Porta la gatta in fin di vita dal veterinario: multata dai vigili

L’episodio che fa discutere a Cagliari

Porta la gatta in fin di vita dal veterinario ma viene multata dai vigili. Il fatto è accaduto nei giorni scorsi, a Cagliari. Irene non ha esitato neanche un secondo a correre dal veterinario, appena ha visto che Micia non stava molto bene. 
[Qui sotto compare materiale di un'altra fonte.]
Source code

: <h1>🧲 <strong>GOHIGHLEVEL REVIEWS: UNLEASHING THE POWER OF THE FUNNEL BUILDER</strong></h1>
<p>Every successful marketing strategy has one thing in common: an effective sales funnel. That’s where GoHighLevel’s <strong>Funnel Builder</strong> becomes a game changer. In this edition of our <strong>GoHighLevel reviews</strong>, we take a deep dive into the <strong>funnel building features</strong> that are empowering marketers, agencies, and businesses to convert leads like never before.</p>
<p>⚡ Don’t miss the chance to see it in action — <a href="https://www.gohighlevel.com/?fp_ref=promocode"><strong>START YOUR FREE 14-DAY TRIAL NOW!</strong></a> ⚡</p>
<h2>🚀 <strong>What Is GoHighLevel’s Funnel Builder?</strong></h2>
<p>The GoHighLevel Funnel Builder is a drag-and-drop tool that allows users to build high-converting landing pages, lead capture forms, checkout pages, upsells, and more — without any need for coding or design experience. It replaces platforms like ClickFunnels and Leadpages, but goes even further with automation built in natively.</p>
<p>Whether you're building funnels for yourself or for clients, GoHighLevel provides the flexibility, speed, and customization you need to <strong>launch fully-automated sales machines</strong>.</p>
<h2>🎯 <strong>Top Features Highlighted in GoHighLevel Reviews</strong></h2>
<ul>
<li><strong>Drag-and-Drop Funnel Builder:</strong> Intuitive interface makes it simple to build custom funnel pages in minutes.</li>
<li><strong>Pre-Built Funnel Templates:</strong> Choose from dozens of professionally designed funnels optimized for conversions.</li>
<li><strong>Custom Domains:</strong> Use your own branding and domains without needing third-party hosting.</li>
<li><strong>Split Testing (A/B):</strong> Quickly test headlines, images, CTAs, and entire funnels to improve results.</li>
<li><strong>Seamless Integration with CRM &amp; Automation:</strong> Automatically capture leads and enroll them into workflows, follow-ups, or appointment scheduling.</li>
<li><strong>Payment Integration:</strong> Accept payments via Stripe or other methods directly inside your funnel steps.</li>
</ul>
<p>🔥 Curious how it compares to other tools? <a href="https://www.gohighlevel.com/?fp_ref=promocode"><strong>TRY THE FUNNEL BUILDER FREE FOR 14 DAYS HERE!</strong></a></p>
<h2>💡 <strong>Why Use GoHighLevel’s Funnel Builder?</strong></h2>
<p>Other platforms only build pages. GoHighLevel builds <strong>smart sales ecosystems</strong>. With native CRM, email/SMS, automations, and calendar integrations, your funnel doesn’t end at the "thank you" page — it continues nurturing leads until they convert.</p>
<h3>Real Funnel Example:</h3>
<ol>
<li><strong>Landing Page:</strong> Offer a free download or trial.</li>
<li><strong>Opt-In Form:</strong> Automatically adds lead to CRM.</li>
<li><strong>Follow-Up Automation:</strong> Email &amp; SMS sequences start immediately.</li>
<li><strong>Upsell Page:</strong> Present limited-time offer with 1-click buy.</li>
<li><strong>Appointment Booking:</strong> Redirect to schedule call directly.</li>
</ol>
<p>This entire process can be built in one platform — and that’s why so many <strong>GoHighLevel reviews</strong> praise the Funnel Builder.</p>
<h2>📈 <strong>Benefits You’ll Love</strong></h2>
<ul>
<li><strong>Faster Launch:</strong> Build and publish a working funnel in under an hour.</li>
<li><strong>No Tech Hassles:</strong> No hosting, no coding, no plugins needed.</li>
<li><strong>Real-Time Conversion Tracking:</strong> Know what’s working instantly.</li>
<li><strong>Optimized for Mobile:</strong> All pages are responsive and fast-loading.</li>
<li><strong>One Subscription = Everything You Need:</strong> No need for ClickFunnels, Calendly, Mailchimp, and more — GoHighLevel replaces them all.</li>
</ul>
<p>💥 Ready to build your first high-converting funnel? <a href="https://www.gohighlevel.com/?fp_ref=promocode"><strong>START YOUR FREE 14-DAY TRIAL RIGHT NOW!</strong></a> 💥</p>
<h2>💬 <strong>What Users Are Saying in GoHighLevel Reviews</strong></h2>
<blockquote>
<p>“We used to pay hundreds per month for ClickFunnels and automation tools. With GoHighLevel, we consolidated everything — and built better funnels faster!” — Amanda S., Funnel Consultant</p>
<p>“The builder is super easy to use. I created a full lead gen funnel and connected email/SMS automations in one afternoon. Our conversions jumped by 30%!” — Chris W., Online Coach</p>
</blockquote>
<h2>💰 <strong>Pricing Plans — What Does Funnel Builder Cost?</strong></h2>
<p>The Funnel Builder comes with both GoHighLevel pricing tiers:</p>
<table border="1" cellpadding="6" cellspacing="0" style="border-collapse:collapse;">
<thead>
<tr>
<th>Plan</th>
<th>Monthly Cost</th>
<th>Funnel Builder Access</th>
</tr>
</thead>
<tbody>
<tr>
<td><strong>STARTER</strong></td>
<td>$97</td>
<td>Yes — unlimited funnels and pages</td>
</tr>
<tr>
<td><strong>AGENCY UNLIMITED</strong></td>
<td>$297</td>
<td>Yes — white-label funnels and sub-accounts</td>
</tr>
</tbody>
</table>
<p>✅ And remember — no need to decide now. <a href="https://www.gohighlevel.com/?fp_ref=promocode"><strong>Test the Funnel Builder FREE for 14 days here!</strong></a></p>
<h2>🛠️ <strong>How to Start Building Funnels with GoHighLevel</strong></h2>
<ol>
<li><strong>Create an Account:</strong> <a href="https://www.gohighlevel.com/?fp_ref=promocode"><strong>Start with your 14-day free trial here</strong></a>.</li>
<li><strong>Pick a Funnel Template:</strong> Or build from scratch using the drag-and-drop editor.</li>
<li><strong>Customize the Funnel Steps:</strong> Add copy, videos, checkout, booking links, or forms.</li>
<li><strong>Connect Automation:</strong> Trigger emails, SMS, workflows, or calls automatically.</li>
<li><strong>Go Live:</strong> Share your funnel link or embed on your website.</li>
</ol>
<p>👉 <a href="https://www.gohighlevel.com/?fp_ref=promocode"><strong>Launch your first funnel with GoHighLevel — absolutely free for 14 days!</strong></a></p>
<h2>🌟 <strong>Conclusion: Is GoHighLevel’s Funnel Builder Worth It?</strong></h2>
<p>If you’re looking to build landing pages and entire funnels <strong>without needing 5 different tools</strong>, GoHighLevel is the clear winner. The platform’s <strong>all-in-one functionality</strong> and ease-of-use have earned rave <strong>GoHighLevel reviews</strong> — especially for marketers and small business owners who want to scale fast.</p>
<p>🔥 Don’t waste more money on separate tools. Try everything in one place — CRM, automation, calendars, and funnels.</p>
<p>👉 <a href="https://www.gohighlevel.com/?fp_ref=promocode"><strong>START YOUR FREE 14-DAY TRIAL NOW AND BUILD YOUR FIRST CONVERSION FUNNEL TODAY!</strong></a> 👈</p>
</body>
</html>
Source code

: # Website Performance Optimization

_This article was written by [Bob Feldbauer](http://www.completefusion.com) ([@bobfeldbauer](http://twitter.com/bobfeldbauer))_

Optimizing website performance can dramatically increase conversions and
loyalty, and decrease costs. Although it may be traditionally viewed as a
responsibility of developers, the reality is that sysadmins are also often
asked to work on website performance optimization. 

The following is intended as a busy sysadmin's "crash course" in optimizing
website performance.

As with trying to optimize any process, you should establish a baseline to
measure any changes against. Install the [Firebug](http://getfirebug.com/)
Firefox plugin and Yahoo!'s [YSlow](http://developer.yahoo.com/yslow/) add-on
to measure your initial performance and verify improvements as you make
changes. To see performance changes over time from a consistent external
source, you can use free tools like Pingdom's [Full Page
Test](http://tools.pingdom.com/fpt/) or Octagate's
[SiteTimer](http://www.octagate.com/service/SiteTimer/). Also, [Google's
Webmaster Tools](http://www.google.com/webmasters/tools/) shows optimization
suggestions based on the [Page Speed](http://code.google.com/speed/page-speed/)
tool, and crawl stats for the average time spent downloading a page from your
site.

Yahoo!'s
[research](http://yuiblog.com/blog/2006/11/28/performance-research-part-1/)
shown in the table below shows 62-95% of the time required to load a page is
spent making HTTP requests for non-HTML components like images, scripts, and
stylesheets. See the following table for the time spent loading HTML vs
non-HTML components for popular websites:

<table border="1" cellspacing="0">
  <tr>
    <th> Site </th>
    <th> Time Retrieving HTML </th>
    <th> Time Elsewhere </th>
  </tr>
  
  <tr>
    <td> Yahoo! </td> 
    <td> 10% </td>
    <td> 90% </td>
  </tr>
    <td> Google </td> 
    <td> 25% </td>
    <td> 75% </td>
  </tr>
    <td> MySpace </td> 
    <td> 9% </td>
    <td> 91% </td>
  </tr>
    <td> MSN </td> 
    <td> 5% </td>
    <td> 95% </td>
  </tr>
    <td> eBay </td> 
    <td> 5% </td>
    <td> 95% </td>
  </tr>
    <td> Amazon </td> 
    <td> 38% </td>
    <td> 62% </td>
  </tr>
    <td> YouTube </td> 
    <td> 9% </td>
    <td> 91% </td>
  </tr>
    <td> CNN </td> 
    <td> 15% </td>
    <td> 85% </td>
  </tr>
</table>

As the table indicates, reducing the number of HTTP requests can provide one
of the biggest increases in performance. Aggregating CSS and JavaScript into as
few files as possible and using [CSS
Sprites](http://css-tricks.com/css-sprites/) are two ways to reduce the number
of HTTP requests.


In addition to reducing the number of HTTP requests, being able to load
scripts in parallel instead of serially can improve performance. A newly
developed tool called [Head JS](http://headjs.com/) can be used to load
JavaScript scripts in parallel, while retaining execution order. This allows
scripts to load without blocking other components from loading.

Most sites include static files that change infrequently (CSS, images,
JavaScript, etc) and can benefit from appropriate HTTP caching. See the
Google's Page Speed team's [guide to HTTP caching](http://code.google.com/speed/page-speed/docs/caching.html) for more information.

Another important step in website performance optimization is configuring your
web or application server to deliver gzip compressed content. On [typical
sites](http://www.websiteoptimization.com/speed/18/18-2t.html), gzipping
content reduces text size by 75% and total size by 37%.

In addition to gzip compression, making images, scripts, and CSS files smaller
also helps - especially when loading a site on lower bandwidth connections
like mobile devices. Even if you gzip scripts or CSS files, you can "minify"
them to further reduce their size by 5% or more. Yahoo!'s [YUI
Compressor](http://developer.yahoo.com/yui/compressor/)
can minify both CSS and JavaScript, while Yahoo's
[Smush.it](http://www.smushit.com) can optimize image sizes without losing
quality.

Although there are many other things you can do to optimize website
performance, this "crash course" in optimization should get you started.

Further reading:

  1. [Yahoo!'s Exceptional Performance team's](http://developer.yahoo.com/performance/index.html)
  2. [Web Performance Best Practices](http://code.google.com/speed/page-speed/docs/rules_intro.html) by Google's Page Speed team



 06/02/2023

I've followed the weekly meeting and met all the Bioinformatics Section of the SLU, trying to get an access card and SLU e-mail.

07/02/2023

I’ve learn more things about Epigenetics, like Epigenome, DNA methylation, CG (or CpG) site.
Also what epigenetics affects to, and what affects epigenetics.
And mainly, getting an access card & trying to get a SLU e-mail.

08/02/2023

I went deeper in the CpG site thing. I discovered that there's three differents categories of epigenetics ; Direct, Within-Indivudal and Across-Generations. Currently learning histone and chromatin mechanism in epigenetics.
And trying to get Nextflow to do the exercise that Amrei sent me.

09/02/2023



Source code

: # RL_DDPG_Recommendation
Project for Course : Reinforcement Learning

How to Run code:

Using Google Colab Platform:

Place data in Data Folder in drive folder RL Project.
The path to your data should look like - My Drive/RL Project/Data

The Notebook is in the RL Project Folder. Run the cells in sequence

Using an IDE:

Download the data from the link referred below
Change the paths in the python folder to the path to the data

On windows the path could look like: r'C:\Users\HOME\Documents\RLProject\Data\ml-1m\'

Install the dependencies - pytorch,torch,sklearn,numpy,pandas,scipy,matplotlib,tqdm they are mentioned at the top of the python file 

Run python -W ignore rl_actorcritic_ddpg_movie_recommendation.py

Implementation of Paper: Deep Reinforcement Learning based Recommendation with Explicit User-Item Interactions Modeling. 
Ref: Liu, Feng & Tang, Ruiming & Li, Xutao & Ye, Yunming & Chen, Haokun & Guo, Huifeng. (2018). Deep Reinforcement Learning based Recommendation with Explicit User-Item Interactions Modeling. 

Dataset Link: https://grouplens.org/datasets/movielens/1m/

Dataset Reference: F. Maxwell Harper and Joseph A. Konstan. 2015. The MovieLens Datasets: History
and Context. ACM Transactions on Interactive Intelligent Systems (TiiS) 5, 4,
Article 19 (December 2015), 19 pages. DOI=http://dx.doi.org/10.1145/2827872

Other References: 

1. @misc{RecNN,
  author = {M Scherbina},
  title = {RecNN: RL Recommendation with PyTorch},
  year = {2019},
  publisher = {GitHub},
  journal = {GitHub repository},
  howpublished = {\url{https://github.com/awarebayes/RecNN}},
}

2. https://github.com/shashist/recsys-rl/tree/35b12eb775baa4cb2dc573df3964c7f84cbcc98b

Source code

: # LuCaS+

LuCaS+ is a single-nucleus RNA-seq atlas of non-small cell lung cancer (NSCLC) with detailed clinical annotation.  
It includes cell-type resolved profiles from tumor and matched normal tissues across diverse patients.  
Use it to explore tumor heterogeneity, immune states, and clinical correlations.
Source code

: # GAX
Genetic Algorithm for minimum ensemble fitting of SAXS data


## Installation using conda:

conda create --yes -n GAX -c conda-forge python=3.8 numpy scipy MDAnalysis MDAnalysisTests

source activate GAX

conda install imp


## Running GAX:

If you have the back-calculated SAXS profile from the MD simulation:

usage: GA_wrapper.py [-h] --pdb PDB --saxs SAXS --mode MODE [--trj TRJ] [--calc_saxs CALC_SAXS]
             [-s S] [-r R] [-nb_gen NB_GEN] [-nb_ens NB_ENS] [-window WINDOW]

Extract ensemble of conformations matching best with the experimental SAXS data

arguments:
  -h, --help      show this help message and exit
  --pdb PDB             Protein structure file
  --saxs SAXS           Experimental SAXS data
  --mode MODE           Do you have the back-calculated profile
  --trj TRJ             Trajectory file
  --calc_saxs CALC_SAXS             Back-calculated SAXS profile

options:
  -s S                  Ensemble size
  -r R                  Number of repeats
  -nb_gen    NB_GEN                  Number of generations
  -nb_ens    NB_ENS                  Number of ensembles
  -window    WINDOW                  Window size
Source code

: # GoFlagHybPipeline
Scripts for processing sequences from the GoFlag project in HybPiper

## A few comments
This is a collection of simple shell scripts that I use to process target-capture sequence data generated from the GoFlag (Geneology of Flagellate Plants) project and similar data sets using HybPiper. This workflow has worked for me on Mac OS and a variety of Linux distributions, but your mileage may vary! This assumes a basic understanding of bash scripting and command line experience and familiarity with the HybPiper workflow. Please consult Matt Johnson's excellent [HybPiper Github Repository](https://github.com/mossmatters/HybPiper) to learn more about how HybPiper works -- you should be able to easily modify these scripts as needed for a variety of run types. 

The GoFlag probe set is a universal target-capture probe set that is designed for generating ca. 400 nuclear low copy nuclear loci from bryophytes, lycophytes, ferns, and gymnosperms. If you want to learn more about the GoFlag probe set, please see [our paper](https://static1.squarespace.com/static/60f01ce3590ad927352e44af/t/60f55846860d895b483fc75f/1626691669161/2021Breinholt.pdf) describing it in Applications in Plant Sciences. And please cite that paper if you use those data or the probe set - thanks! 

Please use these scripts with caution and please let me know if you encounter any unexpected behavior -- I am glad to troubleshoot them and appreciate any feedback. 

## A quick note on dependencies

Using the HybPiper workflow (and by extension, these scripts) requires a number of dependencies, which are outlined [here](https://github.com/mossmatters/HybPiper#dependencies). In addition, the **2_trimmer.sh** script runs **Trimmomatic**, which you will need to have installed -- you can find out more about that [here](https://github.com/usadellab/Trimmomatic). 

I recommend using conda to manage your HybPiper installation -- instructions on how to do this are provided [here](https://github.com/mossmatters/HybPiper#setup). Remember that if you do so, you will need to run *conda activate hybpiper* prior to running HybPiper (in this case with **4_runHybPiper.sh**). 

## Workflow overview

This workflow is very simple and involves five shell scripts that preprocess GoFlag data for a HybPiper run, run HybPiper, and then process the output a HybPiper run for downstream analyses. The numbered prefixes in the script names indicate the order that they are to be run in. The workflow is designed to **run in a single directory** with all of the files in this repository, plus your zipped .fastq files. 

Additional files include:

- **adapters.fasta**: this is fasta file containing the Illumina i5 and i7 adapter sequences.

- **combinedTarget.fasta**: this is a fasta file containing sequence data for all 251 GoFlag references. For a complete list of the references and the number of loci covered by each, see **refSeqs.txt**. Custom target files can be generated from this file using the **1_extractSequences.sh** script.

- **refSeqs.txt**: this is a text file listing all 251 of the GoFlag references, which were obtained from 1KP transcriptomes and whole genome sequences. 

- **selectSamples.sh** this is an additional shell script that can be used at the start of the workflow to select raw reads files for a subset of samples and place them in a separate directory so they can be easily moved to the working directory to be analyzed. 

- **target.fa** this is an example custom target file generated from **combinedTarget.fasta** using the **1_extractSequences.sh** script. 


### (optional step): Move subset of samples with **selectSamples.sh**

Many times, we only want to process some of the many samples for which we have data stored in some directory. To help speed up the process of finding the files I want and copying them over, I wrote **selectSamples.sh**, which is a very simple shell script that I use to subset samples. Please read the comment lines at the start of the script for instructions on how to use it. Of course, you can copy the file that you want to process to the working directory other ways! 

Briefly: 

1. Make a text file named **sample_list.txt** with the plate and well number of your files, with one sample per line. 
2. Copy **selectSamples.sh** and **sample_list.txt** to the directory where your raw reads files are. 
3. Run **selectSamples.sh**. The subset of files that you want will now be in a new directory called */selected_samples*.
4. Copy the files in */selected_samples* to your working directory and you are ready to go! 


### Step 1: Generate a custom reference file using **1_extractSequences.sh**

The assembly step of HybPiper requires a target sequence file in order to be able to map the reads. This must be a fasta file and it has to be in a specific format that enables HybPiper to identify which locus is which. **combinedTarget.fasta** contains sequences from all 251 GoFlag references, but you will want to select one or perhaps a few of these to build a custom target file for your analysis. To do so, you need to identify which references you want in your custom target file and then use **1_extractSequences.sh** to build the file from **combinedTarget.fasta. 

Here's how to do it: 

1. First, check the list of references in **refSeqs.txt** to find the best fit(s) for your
“Mia madre, che mi ha accompagnata, ha percorso via Messina e non avendo trovato parcheggio ha fermato al lato strada la macchina, è scesa dall’auto e si è diretta più avanti per vedere se si fosse liberato un parcheggio poco prima”, afferma Irene. Ma nei paraggi c’era la polizia municipale: “Vedendo arrivare il carro attrezzi della polizia municipale, mia madre è tornata subito indietro verso la macchina”, racconta. Ma i vigili hanno comunque cominciato la procedura di compilazione del verbale. “Mia mamma ha detto loro più volte di avere il gatto in fin di vita, ma loro intransigenti, l’hanno trattenuta per circa mezz’ora. Se lei oltretutto non avesse pagato all’istante 40 euro circa, le avrebbero anche portato via la macchina”, continua, lasciando così una donna di 68 anni a piedi, a Cagliari, con un trasportino con dentro un gatto che aveva bisogno di cure immediate. “Questi minuti sono stati fatali perché il gatto aveva gravi problemi cardio respiratori . È stata effettuata una terapia d’urgenza ma appena rientrati a casa è deceduto”, afferma Irene, amareggiata per l’accaduto. E si chiede: ” Quale è il confine tra il dovere e la sensibilità umana? La multa poteva essere data lo stesso lasciando mia madre libera di portare il gatto dal veterinario.